Record excerpts section start
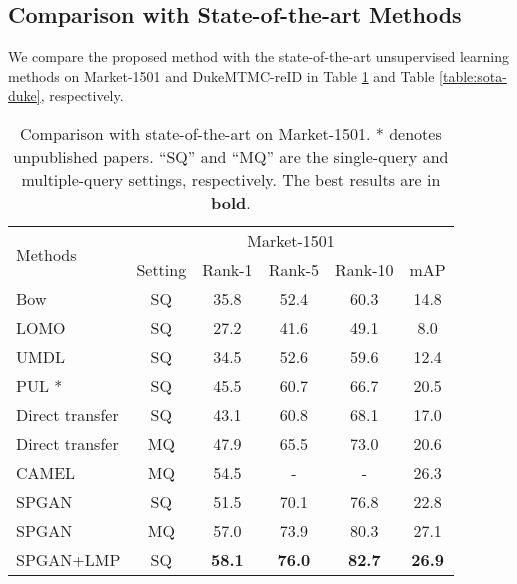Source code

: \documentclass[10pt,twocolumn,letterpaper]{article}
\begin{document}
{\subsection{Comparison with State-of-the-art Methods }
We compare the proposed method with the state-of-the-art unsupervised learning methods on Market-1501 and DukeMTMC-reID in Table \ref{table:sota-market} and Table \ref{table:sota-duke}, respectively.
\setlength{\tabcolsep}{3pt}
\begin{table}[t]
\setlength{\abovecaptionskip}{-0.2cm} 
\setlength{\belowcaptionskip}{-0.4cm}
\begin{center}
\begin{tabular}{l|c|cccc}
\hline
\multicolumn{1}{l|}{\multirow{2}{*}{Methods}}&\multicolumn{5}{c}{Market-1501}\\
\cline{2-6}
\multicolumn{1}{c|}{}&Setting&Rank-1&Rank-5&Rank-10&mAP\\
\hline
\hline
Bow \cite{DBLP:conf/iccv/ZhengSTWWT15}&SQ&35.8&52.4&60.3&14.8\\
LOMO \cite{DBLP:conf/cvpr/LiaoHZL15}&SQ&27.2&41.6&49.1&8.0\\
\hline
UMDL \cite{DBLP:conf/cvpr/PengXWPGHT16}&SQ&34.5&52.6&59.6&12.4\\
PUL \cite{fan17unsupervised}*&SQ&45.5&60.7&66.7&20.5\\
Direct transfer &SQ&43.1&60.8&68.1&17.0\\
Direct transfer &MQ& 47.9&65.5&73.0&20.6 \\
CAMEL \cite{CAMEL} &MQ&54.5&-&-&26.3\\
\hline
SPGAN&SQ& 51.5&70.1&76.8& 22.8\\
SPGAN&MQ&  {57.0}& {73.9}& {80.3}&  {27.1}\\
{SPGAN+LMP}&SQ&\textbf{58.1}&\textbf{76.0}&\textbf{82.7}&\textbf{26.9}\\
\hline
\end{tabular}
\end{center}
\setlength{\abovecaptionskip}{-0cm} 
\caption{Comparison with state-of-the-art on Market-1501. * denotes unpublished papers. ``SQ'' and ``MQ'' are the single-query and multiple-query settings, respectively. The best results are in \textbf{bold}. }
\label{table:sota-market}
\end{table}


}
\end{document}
Record excerpts section end
### Work task
Copy each line above exactly, with no images.

### Result below
Source code

: \documentclass[10pt,twocolumn,letterpaper]{article}
\begin{document}
{\subsection{Comparison with State-of-the-art Methods }
We compare the proposed method with the state-of-the-art unsupervised learning methods on Market-1501 and DukeMTMC-reID in Table \ref{table:sota-market} and Table \ref{table:sota-duke}, respectively.
\setlength{\tabcolsep}{3pt}
\begin{table}[t]
\setlength{\abovecaptionskip}{-0.2cm} 
\setlength{\belowcaptionskip}{-0.4cm}
\begin{center}
\begin{tabular}{l|c|cccc}
\hline
\multicolumn{1}{l|}{\multirow{2}{*}{Methods}}&\multicolumn{5}{c}{Market-1501}\\
\cline{2-6}
\multicolumn{1}{c|}{}&Setting&Rank-1&Rank-5&Rank-10&mAP\\
\hline
\hline
Bow \cite{DBLP:conf/iccv/ZhengSTWWT15}&SQ&35.8&52.4&60.3&14.8\\
LOMO \cite{DBLP:conf/cvpr/LiaoHZL15}&SQ&27.2&41.6&49.1&8.0\\
\hline
UMDL \cite{DBLP:conf/cvpr/PengXWPGHT16}&SQ&34.5&52.6&59.6&12.4\\
PUL \cite{fan17unsupervised}*&SQ&45.5&60.7&66.7&20.5\\
Direct transfer &SQ&43.1&60.8&68.1&17.0\\
Direct transfer &MQ& 47.9&65.5&73.0&20.6 \\
CAMEL \cite{CAMEL} &MQ&54.5&-&-&26.3\\
\hline
SPGAN&SQ& 51.5&70.1&76.8& 22.8\\
SPGAN&MQ&  {57.0}& {73.9}& {80.3}&  {27.1}\\
{SPGAN+LMP}&SQ&\textbf{58.1}&\textbf{76.0}&\textbf{82.7}&\textbf{26.9}\\
\hline
\end{tabular}
\end{center}
\setlength{\abovecaptionskip}{-0cm} 
\caption{Comparison with state-of-the-art on Market-1501. * denotes unpublished papers. ``SQ'' and ``MQ'' are the single-query and multiple-query settings, respectively. The best results are in \textbf{bold}. }
\label{table:sota-market}
\end{table}


}
\end{document}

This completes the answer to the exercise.